→ **Exercise**
The span to repeat in the listing below runs from the line containing "### Ajouter une" to the line containing "Pour l'instant il", inclusive. Repeat it exactly, and only it.

→ **Stored data**
Segment Open

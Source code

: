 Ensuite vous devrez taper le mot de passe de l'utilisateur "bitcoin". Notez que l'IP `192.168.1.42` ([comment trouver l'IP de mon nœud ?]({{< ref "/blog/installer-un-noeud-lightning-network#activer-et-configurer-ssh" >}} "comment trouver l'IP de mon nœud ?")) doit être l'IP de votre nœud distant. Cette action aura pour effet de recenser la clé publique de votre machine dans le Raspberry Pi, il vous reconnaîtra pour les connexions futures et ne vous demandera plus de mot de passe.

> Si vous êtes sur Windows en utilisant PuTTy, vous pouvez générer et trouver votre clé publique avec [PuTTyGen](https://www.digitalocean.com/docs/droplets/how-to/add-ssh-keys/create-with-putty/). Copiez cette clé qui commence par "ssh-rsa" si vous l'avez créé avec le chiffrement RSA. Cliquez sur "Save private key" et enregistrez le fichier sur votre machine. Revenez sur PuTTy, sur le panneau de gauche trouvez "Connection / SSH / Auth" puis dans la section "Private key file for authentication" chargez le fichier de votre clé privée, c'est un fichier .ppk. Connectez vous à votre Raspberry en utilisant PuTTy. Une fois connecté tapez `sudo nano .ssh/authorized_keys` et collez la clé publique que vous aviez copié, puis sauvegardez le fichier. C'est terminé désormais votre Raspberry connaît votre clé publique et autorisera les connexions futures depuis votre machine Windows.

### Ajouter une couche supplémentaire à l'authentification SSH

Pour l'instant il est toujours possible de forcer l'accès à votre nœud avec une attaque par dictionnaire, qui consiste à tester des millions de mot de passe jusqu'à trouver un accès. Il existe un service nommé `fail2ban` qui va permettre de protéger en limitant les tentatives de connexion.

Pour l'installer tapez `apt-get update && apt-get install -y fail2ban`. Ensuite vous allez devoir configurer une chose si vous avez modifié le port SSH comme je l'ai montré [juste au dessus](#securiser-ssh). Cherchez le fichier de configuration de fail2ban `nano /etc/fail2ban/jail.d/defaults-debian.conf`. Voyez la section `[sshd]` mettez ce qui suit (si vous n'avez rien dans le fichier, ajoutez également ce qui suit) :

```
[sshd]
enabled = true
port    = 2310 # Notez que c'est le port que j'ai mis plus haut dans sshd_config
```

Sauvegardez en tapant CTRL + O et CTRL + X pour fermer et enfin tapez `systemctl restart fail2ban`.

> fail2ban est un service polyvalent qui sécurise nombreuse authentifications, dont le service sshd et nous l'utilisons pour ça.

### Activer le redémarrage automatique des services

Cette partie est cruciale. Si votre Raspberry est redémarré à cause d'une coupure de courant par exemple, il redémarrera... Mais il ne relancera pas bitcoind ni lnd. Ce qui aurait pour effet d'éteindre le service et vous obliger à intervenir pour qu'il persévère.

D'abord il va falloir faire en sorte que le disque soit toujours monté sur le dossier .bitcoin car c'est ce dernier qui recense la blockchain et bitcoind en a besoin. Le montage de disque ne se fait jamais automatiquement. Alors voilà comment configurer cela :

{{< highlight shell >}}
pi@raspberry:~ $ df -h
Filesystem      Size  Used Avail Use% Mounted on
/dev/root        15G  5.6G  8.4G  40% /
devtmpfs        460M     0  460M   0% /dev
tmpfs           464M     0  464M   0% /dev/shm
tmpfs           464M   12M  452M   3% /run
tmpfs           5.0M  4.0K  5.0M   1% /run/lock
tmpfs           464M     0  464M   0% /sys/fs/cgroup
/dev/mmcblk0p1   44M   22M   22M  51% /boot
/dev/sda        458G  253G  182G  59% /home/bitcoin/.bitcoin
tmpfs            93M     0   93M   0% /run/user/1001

Segment Closed

→ **Output for this task**
### Ajouter une couche supplémentaire à l'authentification SSH

Pour l'instant il est toujours possible de forcer l'accès à votre nœud avec une attaque par dictionnaire, qui consiste à tester des millions de mot de passe jusqu'à trouver un accès. Il existe un service nommé `fail2ban` qui va permettre de protéger en limitant les tentatives de connexion.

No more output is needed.